Struggling oil producers could suffer even more pain in 2016 with further plunges in already record-low prices, has BP Chief Executive Bob Dudley warned.
“A low point could be in the first quarter,” Dudley told BBC radio.
Oil prices fell by 34 percent in 2015, battered by prolonged global oversupply and a slowdown in energy-hungry China’s economy.
Dudley predicted that prices could stabilize toward the end of the year, but would remain low for the forseeable future.
“Prices are going to stay lower for longer, we have said it and I think we are in this for a couple of years. For sure, there is a boom-and-bust cycle here,” Dudley said.
Prices have particularly slumped since December 4 when the Organization of the Petroleum Exporting Countries decided against limiting production as members fight to keep market share.
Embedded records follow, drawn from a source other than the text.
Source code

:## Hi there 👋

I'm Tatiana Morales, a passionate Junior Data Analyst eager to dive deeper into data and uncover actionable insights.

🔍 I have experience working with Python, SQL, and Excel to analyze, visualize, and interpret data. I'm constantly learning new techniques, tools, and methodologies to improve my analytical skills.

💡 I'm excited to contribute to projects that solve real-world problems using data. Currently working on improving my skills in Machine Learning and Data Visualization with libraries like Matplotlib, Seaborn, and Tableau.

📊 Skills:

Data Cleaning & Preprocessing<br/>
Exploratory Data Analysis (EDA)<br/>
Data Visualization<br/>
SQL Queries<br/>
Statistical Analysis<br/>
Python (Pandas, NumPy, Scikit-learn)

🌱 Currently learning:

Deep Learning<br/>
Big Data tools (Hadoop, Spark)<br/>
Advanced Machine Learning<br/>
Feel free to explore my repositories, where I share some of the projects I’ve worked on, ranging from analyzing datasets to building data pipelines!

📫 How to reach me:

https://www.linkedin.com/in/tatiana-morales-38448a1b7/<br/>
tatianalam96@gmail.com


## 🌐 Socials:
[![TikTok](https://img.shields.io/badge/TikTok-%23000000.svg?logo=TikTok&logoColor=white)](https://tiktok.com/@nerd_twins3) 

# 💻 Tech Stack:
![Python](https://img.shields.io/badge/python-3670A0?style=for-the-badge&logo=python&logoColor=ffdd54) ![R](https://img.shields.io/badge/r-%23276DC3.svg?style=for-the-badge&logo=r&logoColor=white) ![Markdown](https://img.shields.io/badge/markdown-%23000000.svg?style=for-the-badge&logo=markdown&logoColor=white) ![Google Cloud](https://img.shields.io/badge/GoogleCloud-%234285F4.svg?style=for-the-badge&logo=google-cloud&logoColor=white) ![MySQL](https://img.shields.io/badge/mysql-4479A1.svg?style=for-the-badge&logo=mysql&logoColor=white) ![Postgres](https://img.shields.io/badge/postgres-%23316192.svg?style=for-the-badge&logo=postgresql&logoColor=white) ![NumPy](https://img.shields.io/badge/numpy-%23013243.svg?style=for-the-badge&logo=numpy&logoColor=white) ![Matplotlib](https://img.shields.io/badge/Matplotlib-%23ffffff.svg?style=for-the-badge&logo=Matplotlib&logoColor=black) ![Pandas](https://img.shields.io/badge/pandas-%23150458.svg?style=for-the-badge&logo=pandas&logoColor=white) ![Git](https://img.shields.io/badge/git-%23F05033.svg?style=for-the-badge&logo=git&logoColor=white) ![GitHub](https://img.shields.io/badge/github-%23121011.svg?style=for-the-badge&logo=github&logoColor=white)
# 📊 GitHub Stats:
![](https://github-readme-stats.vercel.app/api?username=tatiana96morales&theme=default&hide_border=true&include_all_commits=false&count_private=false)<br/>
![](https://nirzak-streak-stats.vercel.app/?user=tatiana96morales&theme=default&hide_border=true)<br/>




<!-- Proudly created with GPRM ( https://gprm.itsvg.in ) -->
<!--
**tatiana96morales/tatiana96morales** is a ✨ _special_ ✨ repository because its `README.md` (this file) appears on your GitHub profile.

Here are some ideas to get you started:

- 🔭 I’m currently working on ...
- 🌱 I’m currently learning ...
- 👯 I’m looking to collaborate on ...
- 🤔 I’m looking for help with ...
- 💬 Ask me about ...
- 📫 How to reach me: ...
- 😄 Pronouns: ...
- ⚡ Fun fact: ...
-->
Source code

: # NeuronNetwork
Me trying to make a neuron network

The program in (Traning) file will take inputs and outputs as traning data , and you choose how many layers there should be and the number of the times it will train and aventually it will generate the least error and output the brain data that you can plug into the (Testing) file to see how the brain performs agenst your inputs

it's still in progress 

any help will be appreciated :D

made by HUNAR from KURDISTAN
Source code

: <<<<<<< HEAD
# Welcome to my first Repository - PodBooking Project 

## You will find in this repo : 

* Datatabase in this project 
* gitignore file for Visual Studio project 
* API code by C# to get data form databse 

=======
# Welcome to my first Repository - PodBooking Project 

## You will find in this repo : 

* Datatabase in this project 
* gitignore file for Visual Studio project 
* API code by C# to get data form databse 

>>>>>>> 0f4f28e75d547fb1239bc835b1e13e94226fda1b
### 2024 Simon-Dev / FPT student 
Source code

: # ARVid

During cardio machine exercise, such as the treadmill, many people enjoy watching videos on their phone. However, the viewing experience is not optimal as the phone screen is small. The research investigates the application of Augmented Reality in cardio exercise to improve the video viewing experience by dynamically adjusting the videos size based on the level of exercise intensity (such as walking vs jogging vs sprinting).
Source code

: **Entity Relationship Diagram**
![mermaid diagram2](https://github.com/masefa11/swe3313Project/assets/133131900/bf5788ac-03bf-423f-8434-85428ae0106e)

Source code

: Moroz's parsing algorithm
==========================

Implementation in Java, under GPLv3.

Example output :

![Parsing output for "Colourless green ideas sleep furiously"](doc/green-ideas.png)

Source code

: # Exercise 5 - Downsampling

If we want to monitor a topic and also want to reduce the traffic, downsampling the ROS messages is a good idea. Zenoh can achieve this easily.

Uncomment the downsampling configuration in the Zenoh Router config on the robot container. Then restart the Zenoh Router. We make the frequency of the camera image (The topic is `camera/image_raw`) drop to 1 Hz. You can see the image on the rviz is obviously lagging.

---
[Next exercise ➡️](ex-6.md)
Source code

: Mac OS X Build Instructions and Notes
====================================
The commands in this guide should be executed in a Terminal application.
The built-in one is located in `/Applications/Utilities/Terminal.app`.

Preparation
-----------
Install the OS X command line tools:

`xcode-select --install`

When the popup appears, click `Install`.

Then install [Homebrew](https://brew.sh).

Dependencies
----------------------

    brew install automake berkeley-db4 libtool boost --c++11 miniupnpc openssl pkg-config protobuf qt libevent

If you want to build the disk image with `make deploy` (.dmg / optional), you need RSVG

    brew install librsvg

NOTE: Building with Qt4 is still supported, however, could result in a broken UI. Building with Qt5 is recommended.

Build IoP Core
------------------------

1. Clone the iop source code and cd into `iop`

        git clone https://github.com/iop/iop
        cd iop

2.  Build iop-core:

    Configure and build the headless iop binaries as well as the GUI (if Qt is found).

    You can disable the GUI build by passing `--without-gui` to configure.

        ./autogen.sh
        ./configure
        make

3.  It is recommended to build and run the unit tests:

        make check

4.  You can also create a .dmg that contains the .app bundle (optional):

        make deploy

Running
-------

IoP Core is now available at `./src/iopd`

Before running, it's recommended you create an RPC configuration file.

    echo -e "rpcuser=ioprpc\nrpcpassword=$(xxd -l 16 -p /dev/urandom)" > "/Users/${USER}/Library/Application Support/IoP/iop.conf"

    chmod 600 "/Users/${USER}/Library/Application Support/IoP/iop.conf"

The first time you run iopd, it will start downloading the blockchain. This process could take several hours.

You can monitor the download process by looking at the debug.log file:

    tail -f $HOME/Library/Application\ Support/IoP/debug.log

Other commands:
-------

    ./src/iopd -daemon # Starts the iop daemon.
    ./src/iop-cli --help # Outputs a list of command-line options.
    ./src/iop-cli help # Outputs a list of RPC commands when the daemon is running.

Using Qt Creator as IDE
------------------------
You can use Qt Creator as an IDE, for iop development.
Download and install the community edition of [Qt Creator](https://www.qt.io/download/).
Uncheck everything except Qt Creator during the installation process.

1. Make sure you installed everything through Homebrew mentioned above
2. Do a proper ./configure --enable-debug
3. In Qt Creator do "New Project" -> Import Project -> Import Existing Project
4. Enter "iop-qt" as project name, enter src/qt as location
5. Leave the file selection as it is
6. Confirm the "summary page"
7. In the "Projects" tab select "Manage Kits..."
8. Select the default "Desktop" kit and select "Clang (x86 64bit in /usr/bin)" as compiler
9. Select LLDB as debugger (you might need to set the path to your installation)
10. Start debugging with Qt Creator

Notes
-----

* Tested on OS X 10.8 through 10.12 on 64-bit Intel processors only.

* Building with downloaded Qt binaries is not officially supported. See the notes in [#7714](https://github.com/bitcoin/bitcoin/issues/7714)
Potentially adding to the supply worries was action by the US Congress last month to end the 40-year-old ban on exports of crude oil produced in the country.
In another development, Russian energy ministry data showed that Russia pumped a record 534 million tons of crude oil in 2015 even as it reeled from a fall in oil prices caused by a supply glut.
The country’s oil and gas condensate production last year increased 1.4 percent year-on-year, with output reaching 10.73 million barrels per day, a post-Soviet record, according to data cited by Interfax news agency.
The slide in oil prices and Western sanctions over Moscow’s role in the Ukraine crisis have pummelled the oil-dependent Russian economy in recent months.
The ruble lost around half of its value in 2014 but recovered slightly as energy prices stabilized last year.
But the recent renewed slump in oil prices — with Brent crude falling to an 11-year low last month — casts a shadow on the prospect of economic recovery.
“All states, including OPEC countries, have concentrated on increasing their output and turning out as much oil as possible not to lose their market niches, not taking note that they are driving prices down,” energy consultant Mikhail Krutikhin said Saturday on Russian radio. “It appears that Russia is also following this path.”
Russia’s Central Bank predicted that if oil prices remain at their current level, GDP could shrink 2 percent in 2016.
President Vladimir Putin assured at his annual press conference earlier last month that the country was prepared for any economic situation, despite the volatility in oil prices.
Russia’s 2016 budget had been calculated on the basis of an oil price of $50 per barrel, a figure Putin said was an “optimistic” assessment of the situation, with the price now hovering around $37.